There's a point I want to make here: a competent and versatile critic, Ellen is not a "soloist", or a "stylist" whose prose one "gets" after just a few lines; he's more a writer at the service of the music, involved and sincere - so his enthusiasm reads authentic - also quite open-minded when it comes to appreciating different music "genres"; those are qualities that - while they make it quite unlikely that an anthology of his writings will appear - make him a perfect "team player", also an ideal candidate to be a magazine editor.

This, in fact, is the role played by Ellen for UK magazines that are now part of the history of music journalism: Smash Hits (1983), Q (1986), Select (1991), and Mojo (1993), as monthlies that went hand-in-hand with video, the reinvention of "Classic Rock" in the "CD age", a fresh period of "new music", and the "back to classicism" in the age of the "big box". (There's also the reinvention of the Brit Awards, as a bastion of "quality on a mass basis".)

Then disaster occurs, with the Internet, free illegal downloading, and the multiplication of sources that makes the very idea of a "quality industry" an impossibility. (Just compare those 270.000 copies sold by Q in its best period to the 50.000 copies sold now by such magazines as Q, Mojo, and Uncut, others selling a lot less.)

Here Mark Ellen is a clear-eyed witness, those problems on a large scale being made even worse by specific mistakes.
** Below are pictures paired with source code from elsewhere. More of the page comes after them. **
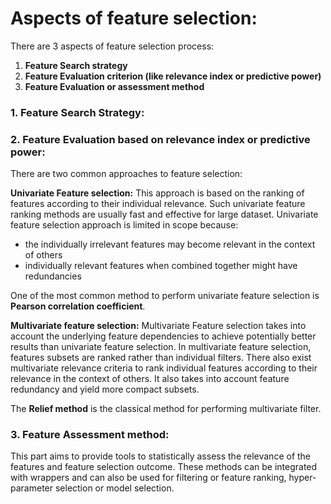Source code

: # Aspects of feature selection:

There are 3 aspects of feature selection process:

1. **Feature Search strategy**
2. **Feature Evaluation criterion \(like relevance index or predictive power\)**
3. **Feature Evaluation or assessment method**



### 1. Feature Search Strategy:



### 2. Feature Evaluation based on relevance index or predictive power:

There are two common approaches to feature selection:

**Univariate Feature selection:** This approach is based on the ranking of features according to their individual relevance. Such univariate feature ranking methods are usually fast and effective for large dataset. Univariate feature selection approach is limited in scope because:

* the individually irrelevant features may become relevant in the context of others
* individually relevant features when combined together might have redundancies

One of the most common method to perform univariate feature selection is **Pearson correlation coefficient**. 

**Multivariate feature selection:** Multivariate Feature selection takes into account the underlying feature dependencies to achieve potentially better results than univariate feature selection. In multivariate feature selection, features subsets are ranked rather than individual filters. There also exist multivariate relevance criteria to rank individual features according to their relevance in the context of others. It also takes into account feature redundancy and yield more compact subsets.

The **Relief method** is the classical method for performing multivariate filter.

### 3. Feature Assessment method:

 This part aims to provide tools to statistically assess the relevance of the features and feature selection outcome. These methods can be integrated with wrappers and can also be used for filtering or feature ranking, hyper-parameter selection or model selection.

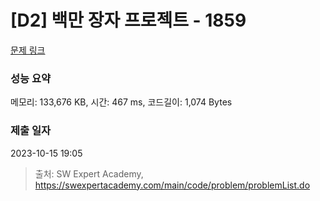 # [D2] 백만 장자 프로젝트 - 1859 

[문제 링크](https://swexpertacademy.com/main/code/problem/problemDetail.do?contestProbId=AV5LrsUaDxcDFAXc) 

### 성능 요약

메모리: 133,676 KB, 시간: 467 ms, 코드길이: 1,074 Bytes

### 제출 일자

2023-10-15 19:05



> 출처: SW Expert Academy, https://swexpertacademy.com/main/code/problem/problemList.do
And so Ellen is "made redundant" by the EMAP conglomerate, where he occupied a top post and supervised many magazines. It's January 14, 2000.
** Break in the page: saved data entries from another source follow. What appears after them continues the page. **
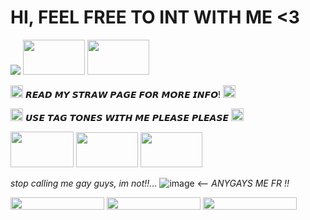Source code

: # **HI, FEEL FREE TO INT WITH ME  <3**

<img src="https://images-wixmp-ed30a86b8c4ca887773594c2.wixmp.com/f/d7f0627c-ea8e-4f37-a6d6-f0f7b9ea25af/d6c08to-7f34685d-89af-4475-b4d5-30f096949c6c.gif?token=eyJ0eXAiOiJKV1QiLCJhbGciOiJIUzI1NiJ9.eyJzdWIiOiJ1cm46YXBwOjdlMGQxODg5ODIyNjQzNzNhNWYwZDQxNWVhMGQyNmUwIiwiaXNzIjoidXJuOmFwcDo3ZTBkMTg4OTgyMjY0MzczYTVmMGQ0MTVlYTBkMjZlMCIsIm9iaiI6W1t7InBhdGgiOiJcL2ZcL2Q3ZjA2MjdjLWVhOGUtNGYzNy1hNmQ2LWYwZjdiOWVhMjVhZlwvZDZjMDh0by03ZjM0Njg1ZC04OWFmLTQ0NzUtYjRkNS0zMGYwOTY5NDljNmMuZ2lmIn1dXSwiYXVkIjpbInVybjpzZXJ2aWNlOmZpbGUuZG93bmxvYWQiXX0.2nuhe7shosYbaHrHWISCrchVR807K_-5J-jsUNWtVDg" width="" height="" /> <img src="http://orig04.deviantart.net/1a79/f/2014/042/b/c/paswg_stamp_by_sunnstamp-d763ekp.gif" width="99" height="56" /> <img src="https://images-wixmp-ed30a86b8c4ca887773594c2.wixmp.com/f/8467d703-a4ec-46f5-b912-547dcc1098e4/d81j9pv-fea765e0-a402-405c-afe0-68d656b2f8e8.gif?token=eyJ0eXAiOiJKV1QiLCJhbGciOiJIUzI1NiJ9.eyJzdWIiOiJ1cm46YXBwOjdlMGQxODg5ODIyNjQzNzNhNWYwZDQxNWVhMGQyNmUwIiwiaXNzIjoidXJuOmFwcDo3ZTBkMTg4OTgyMjY0MzczYTVmMGQ0MTVlYTBkMjZlMCIsIm9iaiI6W1t7InBhdGgiOiJcL2ZcLzg0NjdkNzAzLWE0ZWMtNDZmNS1iOTEyLTU0N2RjYzEwOThlNFwvZDgxajlwdi1mZWE3NjVlMC1hNDAyLTQwNWMtYWZlMC02OGQ2NTZiMmY4ZTguZ2lmIn1dXSwiYXVkIjpbInVybjpzZXJ2aWNlOmZpbGUuZG93bmxvYWQiXX0.37hgiKOuasH2qXa0XXhhORpVAOeYJqd3GXxMoQz1_Pg" width="99" height="56" />

<img src="https://watermelon.crd.co/assets/images/gallery02/f723053f.gif?v=6332de85" width="20" height="20" /> 𝙍𝙀𝘼𝘿 𝙈𝙔 𝙎𝙏𝙍𝘼𝙒 𝙋𝘼𝙂𝙀 𝙁𝙊𝙍 𝙈𝙊𝙍𝙀 𝙄𝙉𝙁𝙊! <img src="https://yokai.crd.co/assets/images/gallery06/ad59e849.gif?v=b4df531c" width="20" height="20" />


<img src="https://watermelon.crd.co/assets/images/gallery02/8362e638.gif?v=6332de85" width="20" height="20" /> 𝙐𝙎𝙀 𝙏𝘼𝙂 𝙏𝙊𝙉𝙀𝙎 𝙒𝙄𝙏𝙃 𝙈𝙀 𝙋𝙇𝙀𝘼𝙎𝙀 𝙋𝙇𝙀𝘼𝙎𝙀 <img src="https://watermelon.crd.co/assets/images/gallery02/7f559d38.gif?v=6332de85" width="20" height="20" />


<img src="https://64.media.tumblr.com/818378f88ae4206978b8d39d3ac3cda7/22d8a54ae638ba1a-1d/s250x400/b8ddf8643b34990c37442f23b4df81fc29b53bc0.gifv" width="101" height="57" /> <img src="https://64.media.tumblr.com/79e44a403de95f61fcba56573fc94d4c/22d8a54ae638ba1a-92/s100x200/ad5ced6cf65f1406618bb6a64d81dc5f0ff36eec.gifv" width="99" height="56" /> <img src="https://64.media.tumblr.com/5941e4e1284abf48f9ae50a64c74a6d9/22d8a54ae638ba1a-a5/s100x200/e561e01b795ec506449ac64dad9704d1c1a726af.gifv" width="99" height="56" />


*stop calling me gay guys, im not!!...* ![image](https://github.com/Flamesiii/Flamesiii/assets/134642966/b498160b-7a15-4dca-8b2b-5d8d297ff3f3) <-- *ANYGAYS ME FR !!*

<img src="https://64.media.tumblr.com/95aca439469a747b3420e70ffdc7b5e2/4be23a7da10acc3b-dc/s250x400/fff6aa5ff629b9cc4e619c1a9119beab59c80876.gifv" width="150" height="20" /> <img src="https://funshinesblinkies.carrd.co/assets/images/gallery06/1a5f0bad.gif?v=faca5e6c" width="150" height="20" />
<img src="https://watermelon.crd.co/assets/images/gallery21/be9762ad.gif?v=6332de85" width="150" height="20" />







<!---
Flamesiii/Flamesiii is a ✨ special ✨ repository because its `README.md` (this file) appears on your GitHub profile.
You can click the Preview link to take a look at your changes.
--->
It was at this point that Ellen and other brave men and women decided to start what I think was the last music paper magazine founded in the Internet age: Word, which later became The Word. I remember quite well the articles appearing in the daily newspapers celebrating this audacious adventure, though I have to admit I never imagined mousetraps were used in the newsroom. I clearly remember the cover of issue #1 (Nick Cave); my amazement when I noticed there was no CD attached to the magazine cover; my amazement when - later - I saw a CD attached to the magazine cover; and a very difficult commercial journey, which started in 2002 and stopped nine years later. They fought to the last, created a Podcast, but - alas - there was nothing they could do.

The last chapters of this book see Ellen, now a freelancer, audition in order to interview Lady Gaga, and fly on that plane in order to write a piece about Rihanna's tour. Those chapters feature quite surreal episodes, which I won't reveal. Here Ellen compares the degree of access available to the music press, then and now.

The book also features some fine pictures.

What's the moral of this story? Maybe the importance of keeping one's faith even when confronted with great difficulties. Maybe the irrational hope that the laziness of the majority won't make it all useless.